Retype the listing below exactly, beginning at the line that contains "## Getting Started" and ending with its last line.

MATERIAL SUPPLIED Block Start

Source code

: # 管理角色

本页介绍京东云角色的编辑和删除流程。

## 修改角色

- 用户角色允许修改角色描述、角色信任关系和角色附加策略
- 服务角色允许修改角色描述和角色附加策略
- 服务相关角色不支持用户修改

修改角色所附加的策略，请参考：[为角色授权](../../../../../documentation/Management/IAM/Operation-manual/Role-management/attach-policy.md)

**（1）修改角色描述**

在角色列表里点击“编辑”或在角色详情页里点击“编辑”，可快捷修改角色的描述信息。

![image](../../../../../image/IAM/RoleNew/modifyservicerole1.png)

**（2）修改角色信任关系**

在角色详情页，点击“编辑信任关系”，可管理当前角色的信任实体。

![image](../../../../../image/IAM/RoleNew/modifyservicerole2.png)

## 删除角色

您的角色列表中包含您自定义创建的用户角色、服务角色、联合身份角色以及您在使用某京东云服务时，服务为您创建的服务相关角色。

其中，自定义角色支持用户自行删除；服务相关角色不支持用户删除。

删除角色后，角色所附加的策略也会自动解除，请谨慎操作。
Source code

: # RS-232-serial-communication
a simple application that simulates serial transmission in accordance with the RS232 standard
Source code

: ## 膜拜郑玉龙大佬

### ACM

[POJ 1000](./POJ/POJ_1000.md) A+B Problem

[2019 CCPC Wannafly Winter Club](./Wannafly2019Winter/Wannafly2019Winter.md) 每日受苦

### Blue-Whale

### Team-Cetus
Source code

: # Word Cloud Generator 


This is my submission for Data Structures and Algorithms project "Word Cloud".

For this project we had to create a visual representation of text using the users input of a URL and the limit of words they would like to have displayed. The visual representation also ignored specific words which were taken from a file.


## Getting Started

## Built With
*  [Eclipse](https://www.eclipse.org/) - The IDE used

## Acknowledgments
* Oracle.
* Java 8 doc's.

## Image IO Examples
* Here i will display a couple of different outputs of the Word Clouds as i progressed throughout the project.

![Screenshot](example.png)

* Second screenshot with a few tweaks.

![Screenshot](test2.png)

MATERIAL SUPPLIED Block End

**ANSWER**
## Getting Started

## Built With
*  [Eclipse](https://www.eclipse.org/) - The IDE used

## Acknowledgments
* Oracle.
* Java 8 doc's.

## Image IO Examples
* Here i will display a couple of different outputs of the Word Clouds as i progressed throughout the project.

![Screenshot](example.png)

* Second screenshot with a few tweaks.

![Screenshot](test2.png)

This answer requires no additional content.